Porque al Pelusa le cuesta decir adiós. Todavía se mantiene fiel al “necesito que me necesiten” confesado a algún reportero de paso. Por eso, siempre que lo suponemos viejo y cansado, se nos aparece con una trastada solo a la altura de su impronta. Quizás por eso acaba de reventar Argentina al convertirse en el nuevo entrenador de Gimnasia La Plata, un histórico y depauperado club que, por ironías de la vida, podría servirle fácilmente de espejo.

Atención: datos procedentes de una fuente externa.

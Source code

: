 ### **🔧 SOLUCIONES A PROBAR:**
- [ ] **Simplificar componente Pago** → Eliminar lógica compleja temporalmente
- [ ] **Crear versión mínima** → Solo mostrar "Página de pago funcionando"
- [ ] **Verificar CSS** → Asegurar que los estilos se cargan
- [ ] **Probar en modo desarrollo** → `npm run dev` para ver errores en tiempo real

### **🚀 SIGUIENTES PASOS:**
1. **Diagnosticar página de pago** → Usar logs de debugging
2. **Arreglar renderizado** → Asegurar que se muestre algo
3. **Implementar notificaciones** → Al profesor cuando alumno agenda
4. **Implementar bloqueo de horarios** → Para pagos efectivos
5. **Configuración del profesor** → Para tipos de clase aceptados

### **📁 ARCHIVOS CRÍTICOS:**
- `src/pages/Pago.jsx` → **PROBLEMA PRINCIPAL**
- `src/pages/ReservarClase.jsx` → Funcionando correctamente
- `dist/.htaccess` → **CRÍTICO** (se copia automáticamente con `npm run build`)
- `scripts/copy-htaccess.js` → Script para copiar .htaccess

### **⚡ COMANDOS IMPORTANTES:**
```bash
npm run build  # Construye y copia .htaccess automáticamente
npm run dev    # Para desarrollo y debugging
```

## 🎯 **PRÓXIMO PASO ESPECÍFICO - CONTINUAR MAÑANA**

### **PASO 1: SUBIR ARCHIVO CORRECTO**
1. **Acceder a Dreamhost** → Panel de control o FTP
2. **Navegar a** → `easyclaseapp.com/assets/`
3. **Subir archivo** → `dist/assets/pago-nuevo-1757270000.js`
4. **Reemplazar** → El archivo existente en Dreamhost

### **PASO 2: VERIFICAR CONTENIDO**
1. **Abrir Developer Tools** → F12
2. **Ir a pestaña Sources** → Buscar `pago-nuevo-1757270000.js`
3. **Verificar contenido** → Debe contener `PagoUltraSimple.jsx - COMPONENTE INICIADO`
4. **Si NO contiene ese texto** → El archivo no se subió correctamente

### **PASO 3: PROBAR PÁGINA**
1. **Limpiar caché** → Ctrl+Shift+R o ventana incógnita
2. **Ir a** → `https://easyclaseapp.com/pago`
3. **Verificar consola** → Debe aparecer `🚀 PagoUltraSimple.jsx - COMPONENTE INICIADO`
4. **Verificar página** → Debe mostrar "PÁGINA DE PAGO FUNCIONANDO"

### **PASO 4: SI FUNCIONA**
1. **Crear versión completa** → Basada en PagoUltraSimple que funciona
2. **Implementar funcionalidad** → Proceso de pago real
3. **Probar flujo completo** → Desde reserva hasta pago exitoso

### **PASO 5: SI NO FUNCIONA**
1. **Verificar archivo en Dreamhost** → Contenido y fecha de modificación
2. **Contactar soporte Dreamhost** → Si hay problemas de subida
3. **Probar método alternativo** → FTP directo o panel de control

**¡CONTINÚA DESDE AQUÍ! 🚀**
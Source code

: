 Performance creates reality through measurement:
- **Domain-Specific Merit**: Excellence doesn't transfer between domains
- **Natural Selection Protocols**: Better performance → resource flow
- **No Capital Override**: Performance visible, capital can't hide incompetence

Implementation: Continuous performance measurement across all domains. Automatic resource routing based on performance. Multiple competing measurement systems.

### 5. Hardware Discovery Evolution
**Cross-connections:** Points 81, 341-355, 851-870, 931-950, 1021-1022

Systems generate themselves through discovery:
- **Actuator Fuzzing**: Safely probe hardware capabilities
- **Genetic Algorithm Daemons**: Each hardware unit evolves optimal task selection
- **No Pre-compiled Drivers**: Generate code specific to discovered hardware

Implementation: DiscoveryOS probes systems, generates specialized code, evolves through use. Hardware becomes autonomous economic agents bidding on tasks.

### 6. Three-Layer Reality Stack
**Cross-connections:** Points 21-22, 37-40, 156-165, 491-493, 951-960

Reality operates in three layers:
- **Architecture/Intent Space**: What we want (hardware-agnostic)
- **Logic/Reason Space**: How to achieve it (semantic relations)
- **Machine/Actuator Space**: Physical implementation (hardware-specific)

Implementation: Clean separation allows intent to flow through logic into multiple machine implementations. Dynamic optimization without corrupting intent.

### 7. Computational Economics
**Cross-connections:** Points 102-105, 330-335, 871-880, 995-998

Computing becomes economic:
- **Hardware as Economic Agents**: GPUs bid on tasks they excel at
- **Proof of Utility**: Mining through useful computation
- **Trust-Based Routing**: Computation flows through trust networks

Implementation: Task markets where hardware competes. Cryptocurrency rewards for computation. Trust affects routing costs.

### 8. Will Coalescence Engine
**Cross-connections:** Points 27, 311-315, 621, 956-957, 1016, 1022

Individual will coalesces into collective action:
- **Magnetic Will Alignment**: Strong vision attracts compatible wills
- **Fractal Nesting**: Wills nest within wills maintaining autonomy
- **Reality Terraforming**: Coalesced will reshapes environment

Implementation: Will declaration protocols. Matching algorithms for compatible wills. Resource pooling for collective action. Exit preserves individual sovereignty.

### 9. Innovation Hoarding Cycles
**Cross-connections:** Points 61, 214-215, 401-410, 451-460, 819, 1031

Aun cojea, camina con dificultad a causa de la misma rodilla recién operada que hace apenas unos meses lo obligó a renunciar el banquillo de los Dorados de Sinaloa. Pero poco le importó. Maradona se presentó al antiquísimo Juan Carmelo Zerillo vestido todo albiazul y salió de las entrañas de un gigantesco lobo inflable para ser recibido, cual dios, en un peculiar entrenamiento-presentación en el que los futbolistas --por cosas inexplicables y únicas de nuestra región-- se temieron, y con razón, meros adornos.
Micrófono en mano, el Pibe de Oro habló, cantó, lloró y hasta intentó saltar al ritmo de una fanaticada que, como él, siente con premura la necesidad de dejarse ver. Allí, entonces el mismo epicentro del universo, desplegó entre lágrimas una arenga vibrante, romántica, esperanzadora y con sabor a guion de telenovela sobreactuada.
Acaso sin quererlo, desde hace mucho Maradona se transformó en el fetiche del propio personaje que el mismo se inventó, ¿o le inventamos?
Me disculparán sensibles, puristas de la deportividad y de otras miserias humanas, pero por más que uno lo piensa, la explicación a tan atrevida contratación se antoja cuanto menos incoherente.
Aunque entusiasta y perfecto conocedor de las interioridades del vestuario, el Barrilete Cósmico está a mil años luz de poder llamarse buen estratega, y si a eso le sumamos un equipo supercolista y con todas las papeletas para ganarse el descenso, por analogía, el resultado se avizora en desastre. Más claro ni el agua, la ecuación ganadora está lejos del césped y cerca de la caja registradora.
Mérito para el “presi” Gabriel Pellegrino, incapaz y torpe a la hora de impedir la consumación de una lastimosa temporada, pero hábil para interpretar el contexto de una liga huérfana de los paradigmas de antaño y para convencer con cantos de sirena a una vieja estrella del espectáculo.
Los números, pocas veces engañan. La entidad consiguió la inscripción de más de dos mil socios y regularizó la cuota de otros mil en escasos tres días. Además, ingresó un monto superior al millón de pesos en ventas de camisetas, banderas y pancartas con el diez y la cara del nacido en el recóndito Villa Fiorito. La maniobra parece obvia: hundirse asqueado de riqueza con Maradona de marca, mercancía y moneda de cambio.
En el fútbol, nada está escrito. Un soplo de suerte, algo de autoestima y algunos partidos bien preparados pudieran dar al traste con la hazaña de la salvación. Sin embargo, y hasta que se demuestre lo contrario, en el nuevo proyecto de Gimnasia La Plata se augura cualquier cosa, menos seriedad. Diego, te amo. Pero de corto… siempre de corto.